I first tried to give it an integer that represents the alternative, but, for example, if I wanted to say alternative 7 was the worst, this is above C and got rejected by my sampling call to rstan::stan() because of it. I assume I would say 3 if I wanted to say that 7 was the worst?

That is correct @markhw

1 Like

Did you get it to go any faster? I can get it to run—but I have 1000 participants judging 12 different alternatives across 9 scenarios with 4 options per scenario, and the model is taking a while to run. If I limit it to just 30 participants, I can get it to run and the results correlate with other methods at like .99, so I know it’s working.

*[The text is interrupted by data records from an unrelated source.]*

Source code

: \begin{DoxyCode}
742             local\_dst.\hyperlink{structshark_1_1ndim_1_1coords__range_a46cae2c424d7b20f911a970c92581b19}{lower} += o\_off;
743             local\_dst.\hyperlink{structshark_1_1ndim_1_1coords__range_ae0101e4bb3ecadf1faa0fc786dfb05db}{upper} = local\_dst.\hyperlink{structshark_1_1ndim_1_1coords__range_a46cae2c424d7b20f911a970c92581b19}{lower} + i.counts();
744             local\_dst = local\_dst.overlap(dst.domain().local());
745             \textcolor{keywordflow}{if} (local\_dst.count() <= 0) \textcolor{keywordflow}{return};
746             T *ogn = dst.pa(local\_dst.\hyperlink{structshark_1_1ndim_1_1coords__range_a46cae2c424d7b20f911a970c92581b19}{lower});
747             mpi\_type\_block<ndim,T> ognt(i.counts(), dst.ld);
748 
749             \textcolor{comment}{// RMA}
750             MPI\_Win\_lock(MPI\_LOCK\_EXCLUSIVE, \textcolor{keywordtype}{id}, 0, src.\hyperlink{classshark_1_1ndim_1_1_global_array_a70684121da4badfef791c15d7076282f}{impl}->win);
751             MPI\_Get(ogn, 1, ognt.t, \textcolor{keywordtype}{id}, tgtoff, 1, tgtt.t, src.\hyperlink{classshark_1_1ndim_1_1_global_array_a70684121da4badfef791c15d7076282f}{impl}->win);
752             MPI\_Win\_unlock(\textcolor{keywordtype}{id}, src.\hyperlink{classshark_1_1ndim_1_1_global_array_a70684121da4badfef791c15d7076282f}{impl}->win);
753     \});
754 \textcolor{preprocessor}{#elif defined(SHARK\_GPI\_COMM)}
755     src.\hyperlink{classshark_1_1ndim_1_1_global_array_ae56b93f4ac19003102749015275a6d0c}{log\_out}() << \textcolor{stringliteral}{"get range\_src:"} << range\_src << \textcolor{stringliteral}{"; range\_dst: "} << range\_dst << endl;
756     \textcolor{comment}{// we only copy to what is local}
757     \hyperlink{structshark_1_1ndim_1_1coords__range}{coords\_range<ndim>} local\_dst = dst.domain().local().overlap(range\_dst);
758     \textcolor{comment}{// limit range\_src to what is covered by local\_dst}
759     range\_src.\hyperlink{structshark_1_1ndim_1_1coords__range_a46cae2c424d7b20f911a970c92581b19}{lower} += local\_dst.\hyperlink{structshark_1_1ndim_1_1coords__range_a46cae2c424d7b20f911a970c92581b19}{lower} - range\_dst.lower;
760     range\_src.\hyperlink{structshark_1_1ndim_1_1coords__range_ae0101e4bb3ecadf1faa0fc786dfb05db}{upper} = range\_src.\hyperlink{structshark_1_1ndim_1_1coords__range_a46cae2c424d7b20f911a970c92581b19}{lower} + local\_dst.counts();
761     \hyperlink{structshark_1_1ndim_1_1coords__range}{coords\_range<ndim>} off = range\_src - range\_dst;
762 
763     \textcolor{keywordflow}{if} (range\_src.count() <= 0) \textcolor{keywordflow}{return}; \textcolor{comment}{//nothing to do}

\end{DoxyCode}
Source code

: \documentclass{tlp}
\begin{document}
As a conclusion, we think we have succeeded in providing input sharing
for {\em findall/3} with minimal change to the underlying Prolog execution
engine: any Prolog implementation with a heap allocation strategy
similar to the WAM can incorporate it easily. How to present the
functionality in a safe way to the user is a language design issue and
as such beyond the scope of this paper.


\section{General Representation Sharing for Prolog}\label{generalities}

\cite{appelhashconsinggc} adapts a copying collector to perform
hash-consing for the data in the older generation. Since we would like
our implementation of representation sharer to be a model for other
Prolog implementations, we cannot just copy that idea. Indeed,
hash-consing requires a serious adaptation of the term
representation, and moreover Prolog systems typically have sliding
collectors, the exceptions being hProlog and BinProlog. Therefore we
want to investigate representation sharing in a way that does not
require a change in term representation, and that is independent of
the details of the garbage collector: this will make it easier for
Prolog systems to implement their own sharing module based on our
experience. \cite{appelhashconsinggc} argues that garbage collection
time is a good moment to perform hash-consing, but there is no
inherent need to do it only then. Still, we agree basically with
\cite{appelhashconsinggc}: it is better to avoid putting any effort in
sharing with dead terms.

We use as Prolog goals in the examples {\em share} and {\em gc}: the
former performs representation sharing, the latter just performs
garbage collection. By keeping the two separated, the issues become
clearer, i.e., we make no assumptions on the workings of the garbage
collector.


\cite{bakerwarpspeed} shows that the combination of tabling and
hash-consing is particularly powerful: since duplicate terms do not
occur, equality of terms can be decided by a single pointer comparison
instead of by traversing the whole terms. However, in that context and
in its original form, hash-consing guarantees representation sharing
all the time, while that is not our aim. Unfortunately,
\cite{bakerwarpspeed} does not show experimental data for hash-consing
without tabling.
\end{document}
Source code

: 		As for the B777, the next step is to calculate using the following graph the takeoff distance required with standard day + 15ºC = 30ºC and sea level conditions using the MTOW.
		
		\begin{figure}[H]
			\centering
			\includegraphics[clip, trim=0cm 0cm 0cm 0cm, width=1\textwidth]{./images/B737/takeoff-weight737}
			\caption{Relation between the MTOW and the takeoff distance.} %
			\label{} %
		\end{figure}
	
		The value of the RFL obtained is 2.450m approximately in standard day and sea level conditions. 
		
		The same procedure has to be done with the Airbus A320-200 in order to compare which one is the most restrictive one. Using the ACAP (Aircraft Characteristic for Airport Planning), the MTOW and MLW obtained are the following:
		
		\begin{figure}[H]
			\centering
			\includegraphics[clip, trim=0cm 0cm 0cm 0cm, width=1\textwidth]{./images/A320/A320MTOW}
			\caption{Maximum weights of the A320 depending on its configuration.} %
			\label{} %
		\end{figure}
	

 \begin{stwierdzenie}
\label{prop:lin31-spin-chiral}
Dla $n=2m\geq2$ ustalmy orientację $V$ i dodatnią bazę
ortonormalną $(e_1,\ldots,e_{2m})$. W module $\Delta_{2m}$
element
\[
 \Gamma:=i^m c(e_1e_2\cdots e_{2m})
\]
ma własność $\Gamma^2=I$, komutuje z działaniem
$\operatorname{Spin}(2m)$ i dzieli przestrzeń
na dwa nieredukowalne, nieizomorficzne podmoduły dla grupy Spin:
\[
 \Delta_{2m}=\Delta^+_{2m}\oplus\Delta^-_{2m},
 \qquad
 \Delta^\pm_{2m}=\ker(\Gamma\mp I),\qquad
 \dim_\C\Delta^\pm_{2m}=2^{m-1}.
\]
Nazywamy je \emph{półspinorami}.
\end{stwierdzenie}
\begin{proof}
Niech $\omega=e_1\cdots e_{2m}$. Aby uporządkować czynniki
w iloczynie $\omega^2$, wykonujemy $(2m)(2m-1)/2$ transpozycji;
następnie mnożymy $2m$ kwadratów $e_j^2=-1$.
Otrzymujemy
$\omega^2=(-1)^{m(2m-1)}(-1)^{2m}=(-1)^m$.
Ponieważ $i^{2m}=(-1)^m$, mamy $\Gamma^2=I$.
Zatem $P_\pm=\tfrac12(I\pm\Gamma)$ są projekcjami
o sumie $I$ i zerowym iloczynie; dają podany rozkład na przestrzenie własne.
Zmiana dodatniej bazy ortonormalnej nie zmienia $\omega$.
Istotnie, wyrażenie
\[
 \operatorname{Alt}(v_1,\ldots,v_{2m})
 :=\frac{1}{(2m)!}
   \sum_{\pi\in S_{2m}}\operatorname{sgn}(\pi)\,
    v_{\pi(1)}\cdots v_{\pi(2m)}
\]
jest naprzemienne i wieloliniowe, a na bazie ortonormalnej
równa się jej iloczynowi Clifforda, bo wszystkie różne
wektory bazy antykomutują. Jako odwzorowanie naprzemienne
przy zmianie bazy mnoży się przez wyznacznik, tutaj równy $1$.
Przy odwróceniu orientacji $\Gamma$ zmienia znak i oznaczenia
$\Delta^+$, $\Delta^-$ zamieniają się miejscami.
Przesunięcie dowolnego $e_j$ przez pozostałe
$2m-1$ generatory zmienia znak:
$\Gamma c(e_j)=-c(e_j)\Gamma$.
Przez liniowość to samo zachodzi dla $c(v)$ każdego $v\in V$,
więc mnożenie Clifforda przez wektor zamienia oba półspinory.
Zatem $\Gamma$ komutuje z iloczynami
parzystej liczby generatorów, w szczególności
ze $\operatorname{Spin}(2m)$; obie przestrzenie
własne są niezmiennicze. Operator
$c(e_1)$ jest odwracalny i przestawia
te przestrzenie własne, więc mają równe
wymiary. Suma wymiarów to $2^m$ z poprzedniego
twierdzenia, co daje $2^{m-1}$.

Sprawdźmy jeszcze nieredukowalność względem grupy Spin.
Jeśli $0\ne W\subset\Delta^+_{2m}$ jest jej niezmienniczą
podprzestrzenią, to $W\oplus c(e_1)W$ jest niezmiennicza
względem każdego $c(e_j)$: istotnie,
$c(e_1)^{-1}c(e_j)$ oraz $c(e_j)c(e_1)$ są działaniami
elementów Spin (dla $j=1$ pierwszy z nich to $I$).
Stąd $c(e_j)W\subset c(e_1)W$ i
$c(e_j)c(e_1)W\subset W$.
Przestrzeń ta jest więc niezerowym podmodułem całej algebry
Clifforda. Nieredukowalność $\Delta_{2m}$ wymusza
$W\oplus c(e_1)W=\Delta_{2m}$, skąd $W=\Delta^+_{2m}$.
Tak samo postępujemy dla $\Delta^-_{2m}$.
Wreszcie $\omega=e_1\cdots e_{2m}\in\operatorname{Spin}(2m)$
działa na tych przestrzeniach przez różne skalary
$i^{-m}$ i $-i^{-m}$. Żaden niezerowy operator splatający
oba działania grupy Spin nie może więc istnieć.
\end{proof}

Not really, unfortunately you’ll just have to wait for it to finish

Good. This explains my confusion over C and K above.
Your original post keeps the first two lines of Feit’s hmnl.stan:

int<lower=2> C; // Number of alternatives (choices) in each scenario
int<lower=1> K; // Number of covariates of alternatives

You changed that in your revised version, with good reason.
But you’re using a different kind of design matrices than in the vanHorn/Feit code. https://github.com/ksvanhorn/ART-Forum-2017-Stan-Tutorial/blob/master/3_hmnl/hmnl.stan

In the ‘chocolate’ example they provide,
the first C x K corresponding to X[1,1] in the stan data
is packed in R as

choc.standata\$X[1,1,,]
[,1] [,2] [,3] [,4] [,5] [,6] [,7] [,8] [,9]
[1,]  0.6    1    0    0    0    0    0    1    0
[2,]  0.7    0    0    1    0    1    0    0    0
[3,]  3.6    1    0    0    0   -1   -1   -1   -1

Interesting. I’m running a design with 350 respondents, 13 tasks, 4 alternatives per task, and 13 alternatives in total, and using that code above takes multiple hours to run. Have you not gotten it to speed up from that?